I'm flattered that you consider me to be "sage", and, while I may have seen the first Captain Kangaroo TV show...I'm not wizened!
I am inspired to provide a bit more context about what has created this scenario.
First, the content that we are dealing with here is narrative commentary that belongs with performance results. People provide this commentary by typing into a text box on a web form, and while doing so they may make use of a range of formatting options such as paragraphs, numbering, bullets, styling text etc. Once they provide this information and click save, their narrative is saved to a database field with html tags to preserve the formatting that they provided. Hence, it is "data" rather than web pages that I am parsing.
Once the data is stored, it gets presented in any of a number of ways. First, it may be displayed as part of a web page that presents information for a particular KPI. In this case, it's as simple as retrieving the content of that field into the right place in a web page, or in a frame on a web page. Similarly, it may be dumped out to be part of an email message, in which case again, the email is made an html document type, and it slides in nicely. Finally, there are a lot of pdf reports that present back this information, and that's where I'm up to now. The pdfs are generated on the fly using stored processes, and may be filtered based on user preferences. In these pdf documents, usually a table of KPIs is presented, and the commentary is included as the contents of a cell for the relevant KPI row for which it belongs.
Obviously the html tags can't be shown in the cell, nor can we just strip out the tags and leave the unformatted text. So, I am working on creating an approximation of the html formatting using inline style statements. There are a limited number of formatting tags that can be used, so I'm not trying to reproduce whole pages of html for example with positioned images and so forth, just those relating to text content. As for the P tags, perhaps the text input box conversion is putting them in when it ought not to. I'll look into that.
I tried including some demo code with datalines containing text with tags, but of course it all gets mangled by the markup for this forum. Is there some way I can send demo code directly to you?
An interesting exercise -- allowing folks to type and use formatting cosmetics in a text box and then keep those HTML-based formatting instructions intact or converting them to PDF formatting.
And you're using the BI Platform and Stored Processes. No small task, there!
All I can recommend is that you work with Tech Support. When you work on the Platform and with stored processes, depending on your client application, some clients use SAS style templates, some use CSS, some use style definitions that are defined in the XML that's used by Tomcat. So before you go too far down this road, I would make sure that what you want to do can even be done in the context of a stored process and, if so, what client applications will support what you want to do with the conversion of this text box to other forms (email, PDF, etc).

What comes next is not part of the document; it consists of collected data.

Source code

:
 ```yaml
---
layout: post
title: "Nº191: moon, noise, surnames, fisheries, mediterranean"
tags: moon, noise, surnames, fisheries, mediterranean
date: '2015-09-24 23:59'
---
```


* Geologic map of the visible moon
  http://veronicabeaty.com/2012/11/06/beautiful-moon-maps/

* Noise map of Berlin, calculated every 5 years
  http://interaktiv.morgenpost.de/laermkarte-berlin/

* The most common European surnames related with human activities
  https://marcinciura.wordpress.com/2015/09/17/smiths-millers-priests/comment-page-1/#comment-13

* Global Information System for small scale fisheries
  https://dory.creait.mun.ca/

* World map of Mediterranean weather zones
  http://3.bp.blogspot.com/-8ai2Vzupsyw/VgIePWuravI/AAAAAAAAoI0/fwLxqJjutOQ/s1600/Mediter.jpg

As for including demo code. Scott very kindly posted a link that explains how to post code -and- HTML -and- have the indention and "code" maintained. If you plan to post HTML, you should convert all the < tags to < and all the > tags to >, as explained HERE (forum link posted here for your convenience): http://support.sas.com/forums/thread.jspa?messageID=27609毙
However, I think that you really should work with Tech Support for some guidance on whether what you want to do is even do-able in the context of the BI Platform and stored processes, rather than post a hunk o'HTML here or send it to me directly. I'm about to go out of town to teach, so will not have much time to respond to emails.